Can I Drink Coffee While Pregnant?
There really is a lot of information on the internet regarding caffeine during pregnancy and it get's pretty confusing as to what's right & what's not right.
Type 'Caffeine & Pregnancy' into Google and you'll get around 30 million results! Sheesh!
"To get the guidance right, we've looked at official and trusted sources from the US, UK, Europe, Canada and Australia and lay it out in a clear and simple manner in this quick and to the point article."
But ... before we continue, let's get straight to the most important piece of medical advice you'll read online. Which is ...
Don't make medical decisions based on what you read online.
Always speak to your doctor for advice.
If you're pregnant and are concerned about consuming caffeine, it's always best to consult your doctor about it.
This article is here just to give you reliable guidance.
So, let's get straight to it
Caffeine & Pregnancy.
5 minute read.
Most doctors and medical professionals generally agree that you should ideally avoid consuming caffeine during your pregnancy.
The reason for this is that caffeine is actually classed as a psychoactive drug which has a stimulating affect on the Central Nervous System of our bodies.
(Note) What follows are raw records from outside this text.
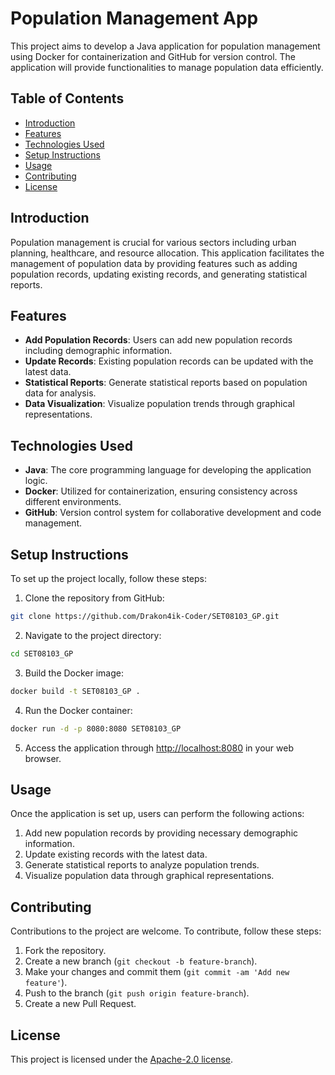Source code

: # Population Management App

This project aims to develop a Java application for population management using Docker for containerization and GitHub for version control. The application will provide functionalities to manage population data efficiently.

## Table of Contents

- [Introduction](#introduction)
- [Features](#features)
- [Technologies Used](#technologies-used)
- [Setup Instructions](#setup-instructions)
- [Usage](#usage)
- [Contributing](#contributing)
- [License](#license)

## Introduction

Population management is crucial for various sectors including urban planning, healthcare, and resource allocation. This application facilitates the management of population data by providing features such as adding population records, updating existing records, and generating statistical reports.

## Features

- **Add Population Records**: Users can add new population records including demographic information.
- **Update Records**: Existing population records can be updated with the latest data.
- **Statistical Reports**: Generate statistical reports based on population data for analysis.
- **Data Visualization**: Visualize population trends through graphical representations.

## Technologies Used

- **Java**: The core programming language for developing the application logic.
- **Docker**: Utilized for containerization, ensuring consistency across different environments.
- **GitHub**: Version control system for collaborative development and code management.

## Setup Instructions

To set up the project locally, follow these steps:

1. Clone the repository from GitHub:

```bash
git clone https://github.com/Drakon4ik-Coder/SET08103_GP.git
```

2. Navigate to the project directory:

```bash
cd SET08103_GP
```

3. Build the Docker image:

```bash
docker build -t SET08103_GP .
```

4. Run the Docker container:

```bash
docker run -d -p 8080:8080 SET08103_GP
```

5. Access the application through [http://localhost:8080](http://localhost:8080) in your web browser.

## Usage

Once the application is set up, users can perform the following actions:

1. Add new population records by providing necessary demographic information.
2. Update existing records with the latest data.
3. Generate statistical reports to analyze population trends.
4. Visualize population data through graphical representations.

## Contributing

Contributions to the project are welcome. To contribute, follow these steps:

1. Fork the repository.
2. Create a new branch (`git checkout -b feature-branch`).
3. Make your changes and commit them (`git commit -am 'Add new feature'`).
4. Push to the branch (`git push origin feature-branch`).
5. Create a new Pull Request.

## License

This project is licensed under the [Apache-2.0 license](LICENSE).
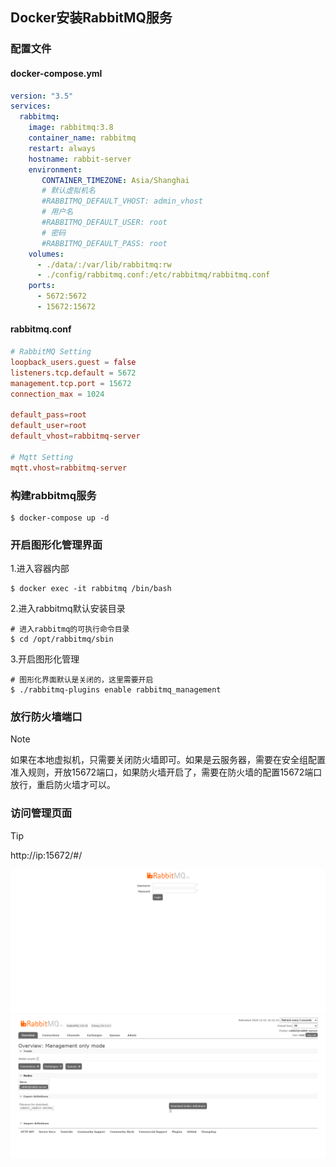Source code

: ## Docker安装RabbitMQ服务

### 配置文件
#### docker-compose.yml

```yaml
version: "3.5"
services:
  rabbitmq:
    image: rabbitmq:3.8
    container_name: rabbitmq
    restart: always
    hostname: rabbit-server
    environment:
       CONTAINER_TIMEZONE: Asia/Shanghai
       # 默认虚拟机名
       #RABBITMQ_DEFAULT_VHOST: admin_vhost
       # 用户名
       #RABBITMQ_DEFAULT_USER: root
       # 密码
       #RABBITMQ_DEFAULT_PASS: root
    volumes:
      - ./data/:/var/lib/rabbitmq:rw
      - ./config/rabbitmq.conf:/etc/rabbitmq/rabbitmq.conf
    ports:
      - 5672:5672
      - 15672:15672

```

#### rabbitmq.conf

```conf
# RabbitMQ Setting
loopback_users.guest = false
listeners.tcp.default = 5672
management.tcp.port = 15672
connection_max = 1024

default_pass=root
default_user=root
default_vhost=rabbitmq-server

# Mqtt Setting
mqtt.vhost=rabbitmq-server
```

### 构建rabbitmq服务

```shell
$ docker-compose up -d
```

### 开启图形化管理界面
1.进入容器内部
```shell
$ docker exec -it rabbitmq /bin/bash
```

2.进入rabbitmq默认安装目录
```shell
# 进入rabbitmq的可执行命令目录
$ cd /opt/rabbitmq/sbin
```

3.开启图形化管理
```shell
# 图形化界面默认是关闭的，这里需要开启
$ ./rabbitmq-plugins enable rabbitmq_management
```

### 放行防火墙端口

> [!NOTE]
> 如果在本地虚拟机，只需要关闭防火墙即可。如果是云服务器，需要在安全组配置准入规则，开放15672端口，如果防火墙开启了，需要在防火墙的配置15672端口放行，重启防火墙才可以。



### 访问管理页面

> [!TIP]
> http://ip:15672/#/

![Snipaste_2024-12-01_16-31-43.png](assets/Snipaste_2024-12-01_16-31-43.png) <br/>
![Snipaste_2024-12-01_16-31-57.png](assets/Snipaste_2024-12-01_16-31-57.png) <br/>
If you consume a high dose, it can have a negative affect on your pregnancy.
Is Caffeine Safe When Pregnant?
A small amount of daily caffeine has been proven by scientific studies from around the world to be perfectly safe.
Let's take a look below.
But ...
According to the UK's National Health Service and the European Food Safety Agency, a healthy adult woman who is pregnant can safely consume up to (max) 200mg of caffeine in any given 24 hour period.
Leading online health journal (HealthLine.com) states that pregnant women metabolise caffeine much slower than they would when not pregnant. In fact, it can take 1.5 – 3.5 times longer to eliminate caffeine from your body during your pregnancy than what it would otherwise.
This means that caffeine can stay in your system for around 8 to 21 hours instead of the usual 5 to 6 hours when not pregnant.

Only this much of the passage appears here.